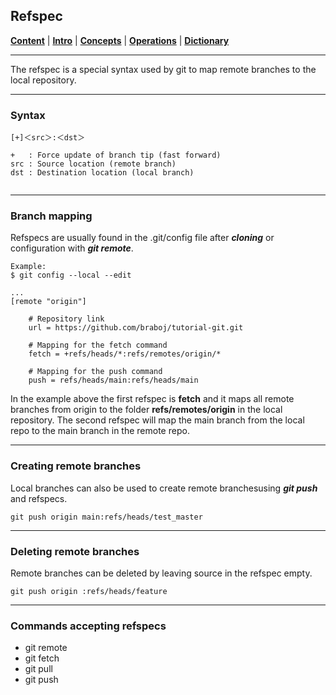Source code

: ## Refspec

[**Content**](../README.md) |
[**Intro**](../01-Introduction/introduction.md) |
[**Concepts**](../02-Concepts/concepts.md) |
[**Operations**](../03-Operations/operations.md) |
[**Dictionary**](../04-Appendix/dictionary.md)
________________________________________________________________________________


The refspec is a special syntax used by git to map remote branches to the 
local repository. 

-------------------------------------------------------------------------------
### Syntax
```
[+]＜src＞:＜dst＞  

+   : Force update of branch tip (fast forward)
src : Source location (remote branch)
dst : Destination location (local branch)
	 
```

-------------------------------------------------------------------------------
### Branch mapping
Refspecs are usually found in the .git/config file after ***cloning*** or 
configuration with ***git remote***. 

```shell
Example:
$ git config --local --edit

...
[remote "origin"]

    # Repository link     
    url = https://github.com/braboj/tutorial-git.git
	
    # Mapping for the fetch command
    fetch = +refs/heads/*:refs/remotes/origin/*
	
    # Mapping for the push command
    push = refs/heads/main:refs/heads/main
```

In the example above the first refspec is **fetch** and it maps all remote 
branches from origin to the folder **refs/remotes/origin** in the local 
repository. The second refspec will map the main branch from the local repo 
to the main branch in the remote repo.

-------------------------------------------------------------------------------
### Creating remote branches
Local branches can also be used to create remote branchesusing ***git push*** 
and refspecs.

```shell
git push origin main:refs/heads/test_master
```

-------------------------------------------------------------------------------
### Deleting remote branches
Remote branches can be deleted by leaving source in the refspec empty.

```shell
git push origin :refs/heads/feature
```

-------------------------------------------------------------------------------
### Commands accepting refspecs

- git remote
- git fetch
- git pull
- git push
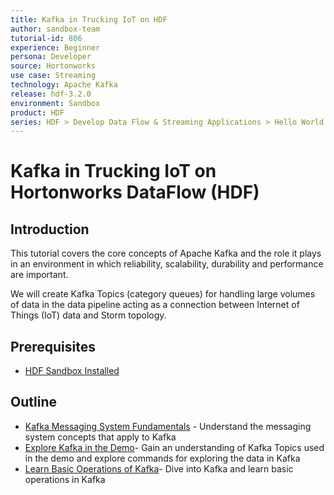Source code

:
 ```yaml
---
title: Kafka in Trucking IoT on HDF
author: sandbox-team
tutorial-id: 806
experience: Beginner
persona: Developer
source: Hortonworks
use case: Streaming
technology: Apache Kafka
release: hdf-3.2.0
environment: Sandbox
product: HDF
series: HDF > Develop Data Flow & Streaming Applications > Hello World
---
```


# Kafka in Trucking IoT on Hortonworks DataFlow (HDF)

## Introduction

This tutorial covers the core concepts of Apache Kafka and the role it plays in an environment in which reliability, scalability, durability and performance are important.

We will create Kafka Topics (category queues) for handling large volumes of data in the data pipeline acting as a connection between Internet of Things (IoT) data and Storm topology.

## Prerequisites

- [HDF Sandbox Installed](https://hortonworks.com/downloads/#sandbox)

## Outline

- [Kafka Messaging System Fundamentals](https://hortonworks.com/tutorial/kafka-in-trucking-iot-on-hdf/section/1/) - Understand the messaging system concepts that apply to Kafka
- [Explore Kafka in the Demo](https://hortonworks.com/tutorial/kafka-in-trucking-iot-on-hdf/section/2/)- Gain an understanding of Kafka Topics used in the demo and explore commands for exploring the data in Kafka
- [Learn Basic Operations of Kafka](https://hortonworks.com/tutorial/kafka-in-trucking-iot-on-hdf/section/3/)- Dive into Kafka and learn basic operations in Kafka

• [What this task involves]
When you reach the line containing "- git fetch" in the entries above, begin restating word for word, and stop once the line containing "## Introduction" has been given. Omit the pictures.

• [Answer area]
- git fetch
- git pull
- git push
Source code

:
 ```yaml
---
title: Kafka in Trucking IoT on HDF
author: sandbox-team
tutorial-id: 806
experience: Beginner
persona: Developer
source: Hortonworks
use case: Streaming
technology: Apache Kafka
release: hdf-3.2.0
environment: Sandbox
product: HDF
series: HDF > Develop Data Flow & Streaming Applications > Hello World
---
```


# Kafka in Trucking IoT on Hortonworks DataFlow (HDF)

## Introduction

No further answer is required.